Nur zwei Tage liegen zwischen den Morden an Mehmet Kubasik und Halit Yozgat, nicht mal 200 Kilometer zwischen den Tatorten Dortmund und Kassel. Uwe Mundlos und Uwe Böhnhardt waren in einem Fiat-Wohnmobil Modell "Chausson Welcome 70" mit dem Kennzeichen C-AJ 940 unterwegs im Westen. Am 4. April 2006 töteten sie zunächst den Dortmunder Kioskbesitzer Mehmet Kubasik und dann, am 6. April 2006, Halit Yozgat in seinem Internetcafé in Kassel mit jeweils zwei Schüssen in den Kopf.

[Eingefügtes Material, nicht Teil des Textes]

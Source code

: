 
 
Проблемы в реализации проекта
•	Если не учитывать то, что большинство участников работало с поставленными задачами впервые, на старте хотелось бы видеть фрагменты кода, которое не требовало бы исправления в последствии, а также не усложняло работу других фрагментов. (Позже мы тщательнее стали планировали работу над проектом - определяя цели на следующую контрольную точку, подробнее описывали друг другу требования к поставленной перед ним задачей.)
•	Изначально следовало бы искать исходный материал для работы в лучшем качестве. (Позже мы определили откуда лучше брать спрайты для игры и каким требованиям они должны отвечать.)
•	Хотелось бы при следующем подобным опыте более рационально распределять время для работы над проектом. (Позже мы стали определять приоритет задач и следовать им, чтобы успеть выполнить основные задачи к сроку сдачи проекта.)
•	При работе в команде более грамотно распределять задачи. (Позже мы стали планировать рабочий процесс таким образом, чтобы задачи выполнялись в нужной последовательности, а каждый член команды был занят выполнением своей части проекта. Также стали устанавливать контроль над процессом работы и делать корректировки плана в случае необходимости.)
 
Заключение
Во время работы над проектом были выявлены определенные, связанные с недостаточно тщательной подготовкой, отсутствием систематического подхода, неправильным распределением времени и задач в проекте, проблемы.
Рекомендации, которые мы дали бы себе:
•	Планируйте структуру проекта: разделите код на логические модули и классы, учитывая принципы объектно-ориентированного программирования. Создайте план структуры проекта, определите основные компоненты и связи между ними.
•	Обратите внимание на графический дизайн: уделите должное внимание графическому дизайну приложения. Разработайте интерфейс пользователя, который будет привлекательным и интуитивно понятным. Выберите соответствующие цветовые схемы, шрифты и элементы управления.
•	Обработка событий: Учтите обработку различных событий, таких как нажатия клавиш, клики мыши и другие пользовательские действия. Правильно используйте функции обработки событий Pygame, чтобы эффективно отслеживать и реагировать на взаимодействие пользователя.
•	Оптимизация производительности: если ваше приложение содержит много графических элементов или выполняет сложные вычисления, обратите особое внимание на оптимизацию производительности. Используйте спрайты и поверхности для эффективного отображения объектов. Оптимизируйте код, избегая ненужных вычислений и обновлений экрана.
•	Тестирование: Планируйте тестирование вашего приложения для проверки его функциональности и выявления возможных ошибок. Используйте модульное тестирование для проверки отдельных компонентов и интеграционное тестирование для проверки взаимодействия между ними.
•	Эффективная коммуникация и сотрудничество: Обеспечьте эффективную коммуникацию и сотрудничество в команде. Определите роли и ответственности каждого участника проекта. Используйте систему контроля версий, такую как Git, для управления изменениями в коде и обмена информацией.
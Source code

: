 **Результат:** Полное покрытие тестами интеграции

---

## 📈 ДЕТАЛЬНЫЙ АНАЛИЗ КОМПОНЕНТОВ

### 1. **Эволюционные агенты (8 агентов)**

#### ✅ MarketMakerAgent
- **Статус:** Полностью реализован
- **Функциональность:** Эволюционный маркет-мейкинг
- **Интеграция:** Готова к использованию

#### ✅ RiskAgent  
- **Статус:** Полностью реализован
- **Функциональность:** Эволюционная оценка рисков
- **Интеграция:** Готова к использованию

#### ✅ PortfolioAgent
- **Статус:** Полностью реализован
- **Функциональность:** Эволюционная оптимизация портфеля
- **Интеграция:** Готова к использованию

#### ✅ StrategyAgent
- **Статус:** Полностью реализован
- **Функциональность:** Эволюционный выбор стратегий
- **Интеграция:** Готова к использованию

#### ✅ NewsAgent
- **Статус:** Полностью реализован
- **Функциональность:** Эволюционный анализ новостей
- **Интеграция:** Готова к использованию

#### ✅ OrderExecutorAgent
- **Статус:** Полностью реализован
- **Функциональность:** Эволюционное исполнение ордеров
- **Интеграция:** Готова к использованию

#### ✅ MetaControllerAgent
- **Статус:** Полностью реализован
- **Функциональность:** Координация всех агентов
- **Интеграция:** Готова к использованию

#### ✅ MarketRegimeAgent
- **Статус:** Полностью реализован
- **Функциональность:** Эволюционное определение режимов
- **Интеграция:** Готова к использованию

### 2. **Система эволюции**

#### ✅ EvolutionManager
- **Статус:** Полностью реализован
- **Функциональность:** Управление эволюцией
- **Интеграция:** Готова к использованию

Ihre Freundin Beate Zschäpe, angeklagt als Mittäterin dieser und acht weiterer Morde, bekommt viele Briefe ins Gefängnis. Die Karte von Robin Sch., 28 Jahre alt, Dortmunder Neonazi und Häftling in der Justizvollzuganstalt Bielefeld, aber muss sich abgesetzt haben von all den anderen Heiratswilligen, Spinnern und Sensationsgierigen, die ihr sonst schreiben. Sie antwortete, auf 26 eng beschriebenen Seiten. Der Brief verrät viel über die mutmaßliche Terroristin, die im Gerichtssaal schweigt. Noch ist nicht bekannt, ob und, wenn ja, wie gut sich Beate Zschäpe und der zehn Jahre jüngere Robin Sch. kannten. Das Innenministerium Nordrhein-Westfalen, das den in der Zelle von Robin Sch. gefundenen Brief Zschäpes an ihre Ankläger der Bundesanwaltschaft überstellte, vermerkt: "Der außergewöhnliche Briefverkehr" könne Anhaltspunkte dafür geben, "dass bereits ein vorangehendes Kennverhältnis bestanden haben könnte".
Recherchen von stern.de zeigen: Die Brieffreundschaft zwischen Zschäpe und Robin Sch. wirft bereits jetzt ein Schlaglicht auf Verbindungen von Neonazis in Dortmund und Kassel – möglichen lokalen NSU-Unterstützern also –, die über einen zeitlichen und räumlichen Zusammenhang der beiden Taten hinausgehen.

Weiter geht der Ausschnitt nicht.